Reliability of Training Data Sets for ML Classifiers: A Lesson Learned from Mechanical Engineering
MetadataShow full item record
Original versionJuric, R., Danilchanka, N., & Mousavi, M. G. (2020, January). Reliability of Training Data Sets for ML Classifiers: a Lesson Learned from Mechanical Engineering. In T. X. Bui (Red.), Proceedings of the 53rd Hawaii International Conference on System Sciences (s. 891-900). https://doi.org/10.24251/HICSS.2020.111
The popularity of learning and predictive technologies, across many problem domains, is unprecedented and it is often underpinned with the fact that we efficiently compute with vast amounts of data and data types, and thus should be able to resolve problems, which we could not in the past. This view is particularly common among scientists who believe that the excessive amount of data, we generate in real life, is ideal for performing predictions and training algorithms. However, the truth might be quite different. The paper illustrates the process of preparing a training data set for an ML classifier, which should predict certain conditions in mechanical engineering.

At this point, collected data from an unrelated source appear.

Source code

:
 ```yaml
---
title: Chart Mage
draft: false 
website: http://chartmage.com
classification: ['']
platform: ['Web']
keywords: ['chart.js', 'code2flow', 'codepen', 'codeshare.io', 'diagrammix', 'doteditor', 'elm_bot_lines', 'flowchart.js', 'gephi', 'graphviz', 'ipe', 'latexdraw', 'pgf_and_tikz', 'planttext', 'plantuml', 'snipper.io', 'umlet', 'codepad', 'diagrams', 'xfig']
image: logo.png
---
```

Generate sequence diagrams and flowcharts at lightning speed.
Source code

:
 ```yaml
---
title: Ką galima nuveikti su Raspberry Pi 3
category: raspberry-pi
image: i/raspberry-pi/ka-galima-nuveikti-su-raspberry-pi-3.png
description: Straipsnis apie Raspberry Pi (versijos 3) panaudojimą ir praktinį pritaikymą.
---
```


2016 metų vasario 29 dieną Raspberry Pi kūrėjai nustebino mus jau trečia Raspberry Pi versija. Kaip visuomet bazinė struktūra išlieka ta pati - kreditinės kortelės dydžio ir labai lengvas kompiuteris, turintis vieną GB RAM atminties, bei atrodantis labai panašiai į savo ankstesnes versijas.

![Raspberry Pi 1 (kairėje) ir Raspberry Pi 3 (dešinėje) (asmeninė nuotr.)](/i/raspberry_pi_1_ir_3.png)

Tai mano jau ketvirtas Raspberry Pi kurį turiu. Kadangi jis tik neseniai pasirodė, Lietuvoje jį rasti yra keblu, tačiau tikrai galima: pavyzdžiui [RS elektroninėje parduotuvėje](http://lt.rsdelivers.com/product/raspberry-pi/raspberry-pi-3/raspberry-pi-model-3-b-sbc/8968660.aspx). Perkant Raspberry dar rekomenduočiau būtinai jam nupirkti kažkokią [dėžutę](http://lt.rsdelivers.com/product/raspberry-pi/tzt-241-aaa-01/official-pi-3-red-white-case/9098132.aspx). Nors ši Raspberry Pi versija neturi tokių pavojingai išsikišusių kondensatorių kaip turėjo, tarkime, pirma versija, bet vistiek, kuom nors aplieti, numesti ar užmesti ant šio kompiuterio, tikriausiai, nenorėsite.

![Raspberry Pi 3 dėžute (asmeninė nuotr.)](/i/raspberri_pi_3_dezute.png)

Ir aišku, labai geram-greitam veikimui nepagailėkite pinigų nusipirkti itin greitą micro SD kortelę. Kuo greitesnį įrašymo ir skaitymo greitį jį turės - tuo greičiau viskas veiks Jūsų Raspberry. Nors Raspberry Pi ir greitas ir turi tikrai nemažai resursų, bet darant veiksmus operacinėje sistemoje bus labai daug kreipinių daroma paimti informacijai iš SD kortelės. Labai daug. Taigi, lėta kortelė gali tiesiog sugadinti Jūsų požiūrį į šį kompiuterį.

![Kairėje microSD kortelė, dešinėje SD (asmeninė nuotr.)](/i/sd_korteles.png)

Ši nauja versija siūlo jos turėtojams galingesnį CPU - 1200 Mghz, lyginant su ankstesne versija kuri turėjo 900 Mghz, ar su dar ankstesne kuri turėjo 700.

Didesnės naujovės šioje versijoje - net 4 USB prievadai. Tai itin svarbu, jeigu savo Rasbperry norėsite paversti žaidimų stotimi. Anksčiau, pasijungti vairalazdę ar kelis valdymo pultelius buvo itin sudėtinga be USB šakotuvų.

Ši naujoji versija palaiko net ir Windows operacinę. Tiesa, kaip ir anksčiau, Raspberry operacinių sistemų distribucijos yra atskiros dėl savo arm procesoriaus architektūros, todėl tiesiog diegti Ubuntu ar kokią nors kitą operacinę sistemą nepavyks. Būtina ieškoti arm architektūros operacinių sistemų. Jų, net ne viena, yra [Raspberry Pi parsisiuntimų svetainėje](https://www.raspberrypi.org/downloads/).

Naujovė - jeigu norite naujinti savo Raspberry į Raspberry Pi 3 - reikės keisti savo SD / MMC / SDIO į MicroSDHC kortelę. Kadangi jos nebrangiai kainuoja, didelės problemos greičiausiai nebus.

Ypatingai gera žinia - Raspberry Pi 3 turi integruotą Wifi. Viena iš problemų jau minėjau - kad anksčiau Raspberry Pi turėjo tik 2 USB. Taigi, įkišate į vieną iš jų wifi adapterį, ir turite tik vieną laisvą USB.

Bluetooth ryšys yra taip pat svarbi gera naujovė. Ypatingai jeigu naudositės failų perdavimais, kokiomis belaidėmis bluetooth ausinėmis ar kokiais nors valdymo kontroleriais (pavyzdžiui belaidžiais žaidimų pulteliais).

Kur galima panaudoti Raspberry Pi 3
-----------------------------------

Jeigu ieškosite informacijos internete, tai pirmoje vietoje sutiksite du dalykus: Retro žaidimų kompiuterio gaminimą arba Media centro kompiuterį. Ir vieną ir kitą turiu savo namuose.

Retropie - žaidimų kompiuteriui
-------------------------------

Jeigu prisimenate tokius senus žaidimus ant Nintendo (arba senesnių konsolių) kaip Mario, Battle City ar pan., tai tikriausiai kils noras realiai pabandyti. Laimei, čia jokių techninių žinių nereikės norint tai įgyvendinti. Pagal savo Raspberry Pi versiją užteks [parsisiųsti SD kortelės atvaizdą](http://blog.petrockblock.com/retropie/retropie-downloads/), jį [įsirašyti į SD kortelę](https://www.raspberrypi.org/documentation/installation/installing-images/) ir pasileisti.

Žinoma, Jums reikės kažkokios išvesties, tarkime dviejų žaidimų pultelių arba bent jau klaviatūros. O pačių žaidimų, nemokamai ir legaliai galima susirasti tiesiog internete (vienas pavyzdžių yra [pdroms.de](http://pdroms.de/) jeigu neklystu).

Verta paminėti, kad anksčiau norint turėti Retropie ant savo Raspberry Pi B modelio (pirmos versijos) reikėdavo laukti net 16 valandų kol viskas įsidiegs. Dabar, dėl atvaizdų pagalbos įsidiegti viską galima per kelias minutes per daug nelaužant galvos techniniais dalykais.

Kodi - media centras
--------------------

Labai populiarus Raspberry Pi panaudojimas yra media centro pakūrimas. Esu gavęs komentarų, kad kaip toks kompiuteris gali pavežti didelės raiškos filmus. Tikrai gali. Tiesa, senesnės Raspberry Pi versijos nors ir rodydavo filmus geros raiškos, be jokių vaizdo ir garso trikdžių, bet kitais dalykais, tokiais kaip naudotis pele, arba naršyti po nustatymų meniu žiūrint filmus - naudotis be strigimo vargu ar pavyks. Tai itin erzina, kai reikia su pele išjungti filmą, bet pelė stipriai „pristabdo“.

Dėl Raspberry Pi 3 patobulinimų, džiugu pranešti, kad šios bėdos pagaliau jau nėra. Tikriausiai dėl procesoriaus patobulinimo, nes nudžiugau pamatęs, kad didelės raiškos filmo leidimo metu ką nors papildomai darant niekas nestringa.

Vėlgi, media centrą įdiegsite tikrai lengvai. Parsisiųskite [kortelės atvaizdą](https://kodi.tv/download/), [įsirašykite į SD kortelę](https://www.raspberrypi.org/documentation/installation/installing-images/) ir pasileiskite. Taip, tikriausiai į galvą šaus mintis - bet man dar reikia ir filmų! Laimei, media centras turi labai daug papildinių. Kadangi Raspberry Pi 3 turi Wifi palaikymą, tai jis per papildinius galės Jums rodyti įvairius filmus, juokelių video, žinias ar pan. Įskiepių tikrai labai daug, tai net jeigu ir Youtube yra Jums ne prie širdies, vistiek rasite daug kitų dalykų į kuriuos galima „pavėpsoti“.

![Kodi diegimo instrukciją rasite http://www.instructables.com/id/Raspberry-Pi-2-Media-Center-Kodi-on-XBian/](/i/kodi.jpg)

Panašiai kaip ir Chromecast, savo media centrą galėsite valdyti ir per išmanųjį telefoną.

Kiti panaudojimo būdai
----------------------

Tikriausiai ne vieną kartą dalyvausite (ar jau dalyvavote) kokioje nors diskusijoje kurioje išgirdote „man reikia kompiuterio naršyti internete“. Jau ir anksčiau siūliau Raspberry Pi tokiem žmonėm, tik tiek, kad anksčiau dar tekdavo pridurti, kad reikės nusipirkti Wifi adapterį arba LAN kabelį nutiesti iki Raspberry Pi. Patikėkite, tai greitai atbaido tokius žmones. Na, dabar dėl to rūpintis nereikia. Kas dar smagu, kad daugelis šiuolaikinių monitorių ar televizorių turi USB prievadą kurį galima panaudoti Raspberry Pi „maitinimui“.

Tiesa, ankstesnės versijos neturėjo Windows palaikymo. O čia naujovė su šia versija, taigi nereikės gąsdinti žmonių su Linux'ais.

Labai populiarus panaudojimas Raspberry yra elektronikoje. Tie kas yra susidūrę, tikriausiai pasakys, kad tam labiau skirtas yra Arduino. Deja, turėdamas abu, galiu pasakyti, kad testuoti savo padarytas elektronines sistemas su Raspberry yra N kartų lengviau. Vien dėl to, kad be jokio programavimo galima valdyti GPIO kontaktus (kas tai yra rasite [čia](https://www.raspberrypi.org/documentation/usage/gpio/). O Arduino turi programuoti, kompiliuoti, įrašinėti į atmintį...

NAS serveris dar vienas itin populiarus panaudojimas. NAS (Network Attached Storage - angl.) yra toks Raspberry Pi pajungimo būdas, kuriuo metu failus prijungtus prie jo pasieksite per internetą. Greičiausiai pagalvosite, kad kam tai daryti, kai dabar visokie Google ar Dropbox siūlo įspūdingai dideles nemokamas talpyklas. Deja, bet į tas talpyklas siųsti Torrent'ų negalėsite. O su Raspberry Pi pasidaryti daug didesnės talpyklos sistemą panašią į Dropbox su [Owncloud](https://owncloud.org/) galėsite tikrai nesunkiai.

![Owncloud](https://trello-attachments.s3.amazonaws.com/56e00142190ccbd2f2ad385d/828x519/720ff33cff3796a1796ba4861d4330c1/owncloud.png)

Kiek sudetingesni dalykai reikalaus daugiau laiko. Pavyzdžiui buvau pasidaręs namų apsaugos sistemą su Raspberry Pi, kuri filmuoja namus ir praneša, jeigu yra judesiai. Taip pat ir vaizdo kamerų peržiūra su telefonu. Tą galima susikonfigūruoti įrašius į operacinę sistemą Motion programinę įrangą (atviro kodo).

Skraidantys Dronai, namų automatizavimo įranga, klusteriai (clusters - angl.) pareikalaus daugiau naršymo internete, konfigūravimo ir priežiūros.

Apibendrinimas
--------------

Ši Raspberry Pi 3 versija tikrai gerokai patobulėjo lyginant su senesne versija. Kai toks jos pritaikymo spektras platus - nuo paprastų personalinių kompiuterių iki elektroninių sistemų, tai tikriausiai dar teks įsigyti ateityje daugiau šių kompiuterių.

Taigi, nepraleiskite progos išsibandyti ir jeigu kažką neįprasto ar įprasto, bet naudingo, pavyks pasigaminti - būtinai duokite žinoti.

It was not the case that it was difficult to define and choose classifiers, in order to secure safe predictions. It was our inability to create a safe, reliable and trustworthy training data set, from scientifically proven experiments, which created the problem. This places serious doubts on the way we use learning and predictive technologies today. It remains debatable what the next step should be. However, if in ML algorithms, and classifiers in particular, the semantic which is built-in data sets, influences classifier’s definition, it would be very difficult to evaluate and rely on them, before we understand data semantics fully. In other words, we still do not know how the semantic, sometimes hidden in a data set, can adversely affect algorithms trained by them.